Sometimes (and I can't lie), I wonder why we ever did this to our family. Why put ourselves through the paperwork, the money, the time, THE WAIT - oh the wait, the heartache, the tears, the fear and the pain. We could have continued down the path we were on - 2 kids, getting pregnant again (that happened quickly for me) and going on our merry little way. But God just slammed my heart with the word ADOPTION and ever since then, life has been HARD.
But is life ever really easy? There are financial burdens, illnesses, relationship issues and parenting fails no matter what we do. We can choose a mundane predictable hard life or a Spirit-filled adventurous hard life. I choose the latter and I think that's what this family chose too:
I guarantee you that life is not easy for them, but how fulfilling and exciting it must be!
The hard is what gives us character.
The hard gives us strength.
The hard makes you appreciate the outcome so much more.
The hard brings us closer to God.
The hard makes us more like Jesus.
Jesus, by no means, had what you would call a mundane predictable hard life. It was Spirit-filled and adventurous. If we are to be like him, what does this look like?

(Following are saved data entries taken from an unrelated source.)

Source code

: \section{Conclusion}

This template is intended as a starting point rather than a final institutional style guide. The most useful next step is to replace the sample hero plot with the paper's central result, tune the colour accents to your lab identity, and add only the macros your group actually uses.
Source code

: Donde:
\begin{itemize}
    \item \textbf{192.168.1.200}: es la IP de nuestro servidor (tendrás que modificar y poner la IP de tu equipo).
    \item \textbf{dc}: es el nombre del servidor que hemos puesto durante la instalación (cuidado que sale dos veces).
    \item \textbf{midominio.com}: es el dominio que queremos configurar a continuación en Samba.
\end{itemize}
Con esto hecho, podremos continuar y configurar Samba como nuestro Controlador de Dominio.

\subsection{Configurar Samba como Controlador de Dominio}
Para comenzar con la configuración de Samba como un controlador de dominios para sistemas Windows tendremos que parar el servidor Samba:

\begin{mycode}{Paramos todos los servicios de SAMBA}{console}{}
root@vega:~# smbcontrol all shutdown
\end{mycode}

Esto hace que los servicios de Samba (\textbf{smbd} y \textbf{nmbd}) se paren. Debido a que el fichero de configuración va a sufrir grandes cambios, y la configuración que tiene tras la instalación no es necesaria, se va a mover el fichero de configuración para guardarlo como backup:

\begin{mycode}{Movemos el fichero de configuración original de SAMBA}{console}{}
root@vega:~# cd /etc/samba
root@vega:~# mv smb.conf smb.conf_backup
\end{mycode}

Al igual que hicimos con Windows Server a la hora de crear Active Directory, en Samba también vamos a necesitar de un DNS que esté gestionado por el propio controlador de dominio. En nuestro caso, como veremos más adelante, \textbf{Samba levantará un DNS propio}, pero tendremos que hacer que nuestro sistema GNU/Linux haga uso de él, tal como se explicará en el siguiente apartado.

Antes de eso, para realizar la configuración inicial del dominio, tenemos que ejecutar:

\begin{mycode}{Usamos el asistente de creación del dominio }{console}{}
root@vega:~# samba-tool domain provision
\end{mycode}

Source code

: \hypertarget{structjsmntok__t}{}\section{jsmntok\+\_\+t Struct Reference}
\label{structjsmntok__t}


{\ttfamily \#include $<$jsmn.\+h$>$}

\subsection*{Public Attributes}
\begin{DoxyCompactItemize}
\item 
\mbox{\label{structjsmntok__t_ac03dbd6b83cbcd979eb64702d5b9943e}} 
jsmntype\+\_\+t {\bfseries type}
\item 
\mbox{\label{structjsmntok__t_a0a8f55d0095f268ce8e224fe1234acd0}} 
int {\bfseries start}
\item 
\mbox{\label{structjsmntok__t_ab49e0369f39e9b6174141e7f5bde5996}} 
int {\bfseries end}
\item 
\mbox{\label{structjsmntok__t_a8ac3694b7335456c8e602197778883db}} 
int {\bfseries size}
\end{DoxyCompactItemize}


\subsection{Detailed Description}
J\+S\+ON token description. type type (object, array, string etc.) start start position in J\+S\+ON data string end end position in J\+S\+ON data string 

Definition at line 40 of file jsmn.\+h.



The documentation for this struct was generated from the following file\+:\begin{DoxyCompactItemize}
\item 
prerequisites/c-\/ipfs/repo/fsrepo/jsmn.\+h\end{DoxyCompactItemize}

It means not living with a spirit of fear. It means saying YES when God calls you to something hard. It means realizing that life is hard but you choose to live a meaningful hard life instead of a mundane one.
I can tear up just thinking about what our life would have been like if we hadn't said YES to adoption. How could we have missed out on this beautiful little girl? How could we have continued on our merry little way while all around the world millions of children go to bed every night without a mommy or daddy to tuck them in? That is a tragedy. How could we have missed out on the spiritual growth? How could we have missed out on the impact this adoption has had on our boys? I pray that it alters the course of their whole lives...that caring for the "least of these" is just what you do.
I am not naive to think that adopting one child is going to solve the orphan crisis or even put a dent in it. It is so complex. I pray that our eyes are opened to more that we can do. We don't have all the answers. We are just stumbling down the path God called us to and holding on to His hand. At times it is frightening.
What is God calling you to do? Are you afraid to step out in faith because it might be hard? Hard does not equal bad as I used to think. I pray that we as followers of Jesus don't shy away from the hard and choose the comfortable. In doing so we miss out on the blessings God will rain down on us as we trust Him completely.